EXERCISE OBJECTIVE: Every entry below should be reproduced exactly; no picture is to be included.

DATA FOR ANALYSIS:
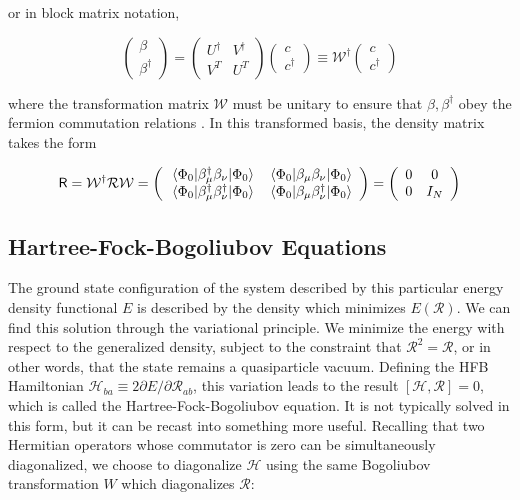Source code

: \noindent or in block matrix notation,

\begin{equation}
\left(\begin{array}{c} \beta \\ \beta^\dagger\end{array}\right) = 
\left(\begin{array}{cc} U^\dagger & V^\dagger \\ V^T & U^T \end{array}\right)
\left(\begin{array}{c} c \\ c^\dagger\end{array}\right)
\equiv \mathcal{W}^\dagger \left(\begin{array}{c} c \\ c^\dagger\end{array}\right)
\end{equation}

\noindent where the transformation matrix $\mathcal{W}$ must be unitary to ensure that $\beta, \beta^\dagger$ obey the fermion commutation relations \cite{Ring1980}. In this transformed basis, the density matrix takes the form 

\begin{equation}
\mathsf{R} = \mathcal{W}^\dagger\mathcal{R}\mathcal{W} = 
\left(\begin{array}{cc}
\expval{\beta_\mu^\dagger \beta_\nu}{\Phi_0} & \expval{\beta_\mu \beta_\nu}{\Phi_0} \\
\expval{\beta_\mu^\dagger \beta_\nu^\dagger}{\Phi_0} & \expval{\beta_\mu \beta_\nu^\dagger}{\Phi_0}
\end{array}\right) = 
\left(\begin{array}{cc}
0 & 0 \\
0 & I_N
\end{array}\right)
\end{equation}


\subsection{Hartree-Fock-Bogoliubov Equations}

The ground state configuration of the system described by this particular energy density functional $E$ is described by the density which minimizes $E(\mathcal{R})$. We can find this solution through the variational principle. We minimize the energy with respect to the generalized density, subject to the constraint that $\mathcal{R}^2=\mathcal{R}$, or in other words, that the state remains a quasiparticle vacuum. Defining the HFB Hamiltonian $\mathcal{H}_{ba} \equiv 2 \partial E/\partial \mathcal{R}_{ab}$, this variation leads to the result $\left[\mathcal{H},\mathcal{R}\right]=0$, which is called the Hartree-Fock-Bogoliubov equation. It is not typically solved in this form, but it can be recast into something more useful. Recalling that two Hermitian operators whose commutator is zero can be simultaneously diagonalized, we choose to diagonalize $\mathcal{H}$ using the same Bogoliubov transformation $W$ which diagonalizes $\mathcal{R}$:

ANSWER SECTION:
Source code

: \noindent or in block matrix notation,

\begin{equation}
\left(\begin{array}{c} \beta \\ \beta^\dagger\end{array}\right) = 
\left(\begin{array}{cc} U^\dagger & V^\dagger \\ V^T & U^T \end{array}\right)
\left(\begin{array}{c} c \\ c^\dagger\end{array}\right)
\equiv \mathcal{W}^\dagger \left(\begin{array}{c} c \\ c^\dagger\end{array}\right)
\end{equation}

\noindent where the transformation matrix $\mathcal{W}$ must be unitary to ensure that $\beta, \beta^\dagger$ obey the fermion commutation relations \cite{Ring1980}. In this transformed basis, the density matrix takes the form 

\begin{equation}
\mathsf{R} = \mathcal{W}^\dagger\mathcal{R}\mathcal{W} = 
\left(\begin{array}{cc}
\expval{\beta_\mu^\dagger \beta_\nu}{\Phi_0} & \expval{\beta_\mu \beta_\nu}{\Phi_0} \\
\expval{\beta_\mu^\dagger \beta_\nu^\dagger}{\Phi_0} & \expval{\beta_\mu \beta_\nu^\dagger}{\Phi_0}
\end{array}\right) = 
\left(\begin{array}{cc}
0 & 0 \\
0 & I_N
\end{array}\right)
\end{equation}


\subsection{Hartree-Fock-Bogoliubov Equations}

The ground state configuration of the system described by this particular energy density functional $E$ is described by the density which minimizes $E(\mathcal{R})$. We can find this solution through the variational principle. We minimize the energy with respect to the generalized density, subject to the constraint that $\mathcal{R}^2=\mathcal{R}$, or in other words, that the state remains a quasiparticle vacuum. Defining the HFB Hamiltonian $\mathcal{H}_{ba} \equiv 2 \partial E/\partial \mathcal{R}_{ab}$, this variation leads to the result $\left[\mathcal{H},\mathcal{R}\right]=0$, which is called the Hartree-Fock-Bogoliubov equation. It is not typically solved in this form, but it can be recast into something more useful. Recalling that two Hermitian operators whose commutator is zero can be simultaneously diagonalized, we choose to diagonalize $\mathcal{H}$ using the same Bogoliubov transformation $W$ which diagonalizes $\mathcal{R}$:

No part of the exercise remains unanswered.